A write-up of a new Gregorian date conversion algorithm.
It achieves a 30–40% speed improvement on x86-64 and ARM64 (Apple M4 Pro) by reversing the direction of the year count and reducing the operation count (4 multiplications instead of the usual 7+).
Paper-style explanation, benchmarks on multiple architectures, and full open-source C++ implementation.
Interesting how it compares with the ClickHouse implementation, which uses a lookup table: https://github.com/ClickHouse/ClickHouse/blob/master/src/Com...
So that a day number can be directly mapped to year, month, and day, and the calendar date can be mapped back with a year-month LUT.
Nice to see the micro-optimising folks are still making progress on really foundational pieces of the programming stack
It took me a while to understand that internally it uses 128bit numbers, that `>> 64` in the pseudocode was super confusing until I saw the C++ code.
Neat code though!
Good opportunity to plug this folklore legend: https://neosmart.net/forums/threads/an-extended-history-of-t...
Nice to see that there are still some jewels left to be dug out from the algorithm land.
Perhaps nicer to avoid the comment and write:
const C1 = 505054698555331 // floor(2^64*4/146097)
as constexpr int C1 = floor(2^64*4/146097);For 64 bit timekeeping arguably for lots of uses counting nanoseconds makes a more sense than seconds. You can still cover decent usable range (2^64 ns > 584 years) and save the need for separate subsecond counter.
What would be the most efficient algorithm to handle such ns scale? I guess one option would be just to divide by 10^9 and run the code from the article, but can we do better?
An interesting writeup on using a different representation for time is here[1]. It can represent any specific second from March 1, 2000 +/-2.9Myears with 62 bits and can efficiently calculate Gregorian dates using only 32-bit arithmetic. An optimization involving a 156K lookup table is also discussed.
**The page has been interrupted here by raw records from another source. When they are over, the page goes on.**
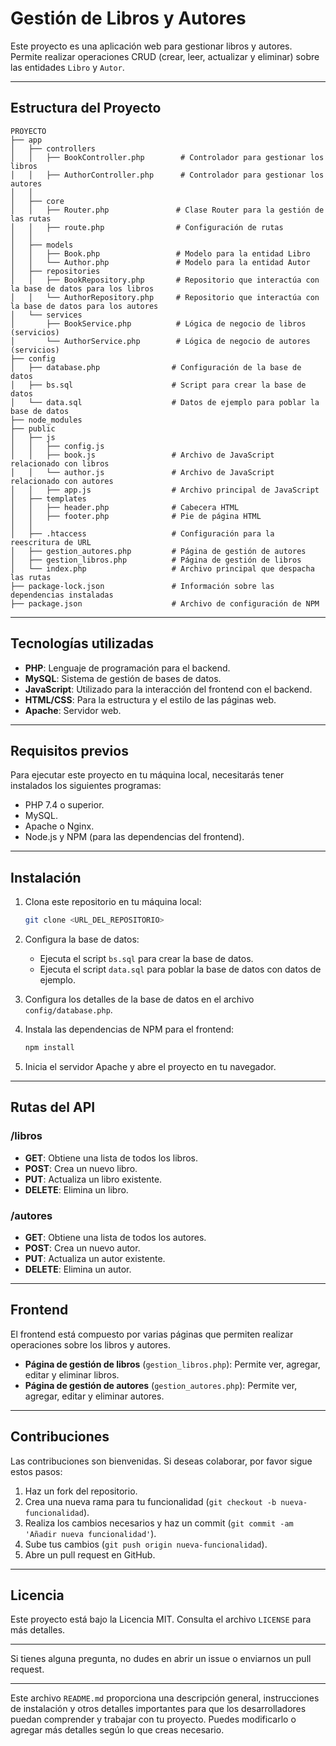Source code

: 
# **Gestión de Libros y Autores**

Este proyecto es una aplicación web para gestionar libros y autores. Permite realizar operaciones CRUD (crear, leer, actualizar y eliminar) sobre las entidades `Libro` y `Autor`.

---

## **Estructura del Proyecto**

```
PROYECTO
├── app
│   ├── controllers
│   │   ├── BookController.php        # Controlador para gestionar los libros
│   │   ├── AuthorController.php      # Controlador para gestionar los autores
│   │   
│   ├── core
│   │   ├── Router.php               # Clase Router para la gestión de las rutas
│   │   ├── route.php                # Configuración de rutas
│   │   
│   ├── models
│   │   ├── Book.php                 # Modelo para la entidad Libro
│   │   └── Author.php               # Modelo para la entidad Autor
│   ├── repositories
│   │   ├── BookRepository.php       # Repositorio que interactúa con la base de datos para los libros
│   │   └── AuthorRepository.php     # Repositorio que interactúa con la base de datos para los autores
│   └── services
│       ├── BookService.php          # Lógica de negocio de libros (servicios)
│       └── AuthorService.php        # Lógica de negocio de autores (servicios)
├── config
│   ├── database.php                # Configuración de la base de datos
│   ├── bs.sql                      # Script para crear la base de datos
│   └── data.sql                    # Datos de ejemplo para poblar la base de datos
├── node_modules
├── public
│   ├── js
│   │   ├── config.js 
│   │   ├── book.js                 # Archivo de JavaScript relacionado con libros
│   │   └── author.js               # Archivo de JavaScript relacionado con autores
│   │   ├── app.js                  # Archivo principal de JavaScript
│   ├── templates
│   │   ├── header.php              # Cabecera HTML
│   │   ├── footer.php              # Pie de página HTML
│   │   
│   ├── .htaccess                   # Configuración para la reescritura de URL
│   ├── gestion_autores.php         # Página de gestión de autores
│   ├── gestion_libros.php          # Página de gestión de libros
│   └── index.php                   # Archivo principal que despacha las rutas
├── package-lock.json               # Información sobre las dependencias instaladas
├── package.json                    # Archivo de configuración de NPM
```

---

## **Tecnologías utilizadas**

- **PHP**: Lenguaje de programación para el backend.
- **MySQL**: Sistema de gestión de bases de datos.
- **JavaScript**: Utilizado para la interacción del frontend con el backend.
- **HTML/CSS**: Para la estructura y el estilo de las páginas web.
- **Apache**: Servidor web.

---

## **Requisitos previos**

Para ejecutar este proyecto en tu máquina local, necesitarás tener instalados los siguientes programas:

- PHP 7.4 o superior.
- MySQL.
- Apache o Nginx.
- Node.js y NPM (para las dependencias del frontend).

---

## **Instalación**

1. Clona este repositorio en tu máquina local:
   ```bash
   git clone <URL_DEL_REPOSITORIO>
   ```

2. Configura la base de datos:
   - Ejecuta el script `bs.sql` para crear la base de datos.
   - Ejecuta el script `data.sql` para poblar la base de datos con datos de ejemplo.

3. Configura los detalles de la base de datos en el archivo `config/database.php`.

4. Instala las dependencias de NPM para el frontend:
   ```bash
   npm install
   ```

5. Inicia el servidor Apache y abre el proyecto en tu navegador.

---

## **Rutas del API**

### **/libros**
- **GET**: Obtiene una lista de todos los libros.
- **POST**: Crea un nuevo libro.
- **PUT**: Actualiza un libro existente.
- **DELETE**: Elimina un libro.

### **/autores**
- **GET**: Obtiene una lista de todos los autores.
- **POST**: Crea un nuevo autor.
- **PUT**: Actualiza un autor existente.
- **DELETE**: Elimina un autor.

---

## **Frontend**

El frontend está compuesto por varias páginas que permiten realizar operaciones sobre los libros y autores.

- **Página de gestión de libros** (`gestion_libros.php`): Permite ver, agregar, editar y eliminar libros.
- **Página de gestión de autores** (`gestion_autores.php`): Permite ver, agregar, editar y eliminar autores.

---

## **Contribuciones**

Las contribuciones son bienvenidas. Si deseas colaborar, por favor sigue estos pasos:

1. Haz un fork del repositorio.
2. Crea una nueva rama para tu funcionalidad (`git checkout -b nueva-funcionalidad`).
3. Realiza los cambios necesarios y haz un commit (`git commit -am 'Añadir nueva funcionalidad'`).
4. Sube tus cambios (`git push origin nueva-funcionalidad`).
5. Abre un pull request en GitHub.

---

## **Licencia**

Este proyecto está bajo la Licencia MIT. Consulta el archivo `LICENSE` para más detalles.

---

Si tienes alguna pregunta, no dudes en abrir un issue o enviarnos un pull request.

---

Este archivo `README.md` proporciona una descripción general, instrucciones de instalación y otros detalles importantes para que los desarrolladores puedan comprender y trabajar con tu proyecto. Puedes modificarlo o agregar más detalles según lo que creas necesario.

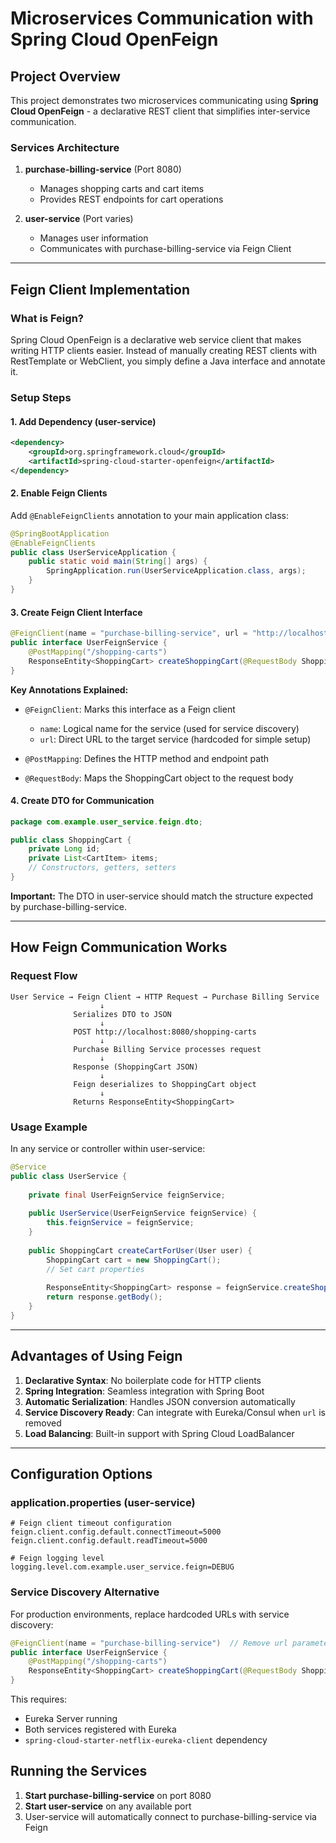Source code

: # Microservices Communication with Spring Cloud OpenFeign

## Project Overview

This project demonstrates two microservices communicating using **Spring Cloud OpenFeign** - a declarative REST client that simplifies inter-service communication.

### Services Architecture

1. **purchase-billing-service** (Port 8080)
   - Manages shopping carts and cart items
   - Provides REST endpoints for cart operations

2. **user-service** (Port varies)
   - Manages user information
   - Communicates with purchase-billing-service via Feign Client

---

## Feign Client Implementation

### What is Feign?

Spring Cloud OpenFeign is a declarative web service client that makes writing HTTP clients easier. Instead of manually creating REST clients with RestTemplate or WebClient, you simply define a Java interface and annotate it.

### Setup Steps

#### 1. Add Dependency (user-service)

```xml
<dependency>
    <groupId>org.springframework.cloud</groupId>
    <artifactId>spring-cloud-starter-openfeign</artifactId>
</dependency>
```

#### 2. Enable Feign Clients

Add `@EnableFeignClients` annotation to your main application class:

```java
@SpringBootApplication
@EnableFeignClients
public class UserServiceApplication {
    public static void main(String[] args) {
        SpringApplication.run(UserServiceApplication.class, args);
    }
}
```

#### 3. Create Feign Client Interface

```java
@FeignClient(name = "purchase-billing-service", url = "http://localhost:8080")
public interface UserFeignService {
    @PostMapping("/shopping-carts")
    ResponseEntity<ShoppingCart> createShoppingCart(@RequestBody ShoppingCart shoppingCart);
}
```

**Key Annotations Explained:**

- `@FeignClient`: Marks this interface as a Feign client
  - `name`: Logical name for the service (used for service discovery)
  - `url`: Direct URL to the target service (hardcoded for simple setup)

- `@PostMapping`: Defines the HTTP method and endpoint path
- `@RequestBody`: Maps the ShoppingCart object to the request body

#### 4. Create DTO for Communication

```java
package com.example.user_service.feign.dto;

public class ShoppingCart {
    private Long id;
    private List<CartItem> items;
    // Constructors, getters, setters
}
```

**Important:** The DTO in user-service should match the structure expected by purchase-billing-service.

---

## How Feign Communication Works

### Request Flow

```
User Service → Feign Client → HTTP Request → Purchase Billing Service
                    ↓
              Serializes DTO to JSON
                    ↓
              POST http://localhost:8080/shopping-carts
                    ↓
              Purchase Billing Service processes request
                    ↓
              Response (ShoppingCart JSON)
                    ↓
              Feign deserializes to ShoppingCart object
                    ↓
              Returns ResponseEntity<ShoppingCart>
```

### Usage Example

In any service or controller within user-service:

```java
@Service
public class UserService {
    
    private final UserFeignService feignService;
    
    public UserService(UserFeignService feignService) {
        this.feignService = feignService;
    }
    
    public ShoppingCart createCartForUser(User user) {
        ShoppingCart cart = new ShoppingCart();
        // Set cart properties
        
        ResponseEntity<ShoppingCart> response = feignService.createShoppingCart(cart);
        return response.getBody();
    }
}
```

---

## Advantages of Using Feign

1. **Declarative Syntax**: No boilerplate code for HTTP clients
2. **Spring Integration**: Seamless integration with Spring Boot
3. **Automatic Serialization**: Handles JSON conversion automatically
4. **Service Discovery Ready**: Can integrate with Eureka/Consul when `url` is removed
5. **Load Balancing**: Built-in support with Spring Cloud LoadBalancer

---

## Configuration Options

### application.properties (user-service)

```properties
# Feign client timeout configuration
feign.client.config.default.connectTimeout=5000
feign.client.config.default.readTimeout=5000

# Feign logging level
logging.level.com.example.user_service.feign=DEBUG
```

### Service Discovery Alternative

For production environments, replace hardcoded URLs with service discovery:

```java
@FeignClient(name = "purchase-billing-service")  // Remove url parameter
public interface UserFeignService {
    @PostMapping("/shopping-carts")
    ResponseEntity<ShoppingCart> createShoppingCart(@RequestBody ShoppingCart shoppingCart);
}
```

This requires:
- Eureka Server running
- Both services registered with Eureka
- `spring-cloud-starter-netflix-eureka-client` dependency
## Running the Services

1. **Start purchase-billing-service** on port 8080
2. **Start user-service** on any available port
3. User-service will automatically connect to purchase-billing-service via Feign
A few notes for those not familiar with Lisp:
1. Common Lisp defines a time called "universal time" that is similar to unix time, just with a different epoch
2. A "fixnum" is a signed-integer that is slightly (1-3 bits) smaller than the machine word size (32-bits at the time the article was written). The missing bits are used for run-time type tagging. Erik's math assumes 31-bits for a fixnum (2.9M years is approximately 2^30 days and fixnums are signed).
3. Anywhere he talks about "vectors of type (UNSIGNED-BYTE X)" this means a vector of x-bit unsigned values. Most lisp implementations will allow vectors of unboxed integers for reasonable values of X (e.g. 1, 8, 16, 32, 64), and some will pack bits for arbitrary values of X, doing the shift/masking for you.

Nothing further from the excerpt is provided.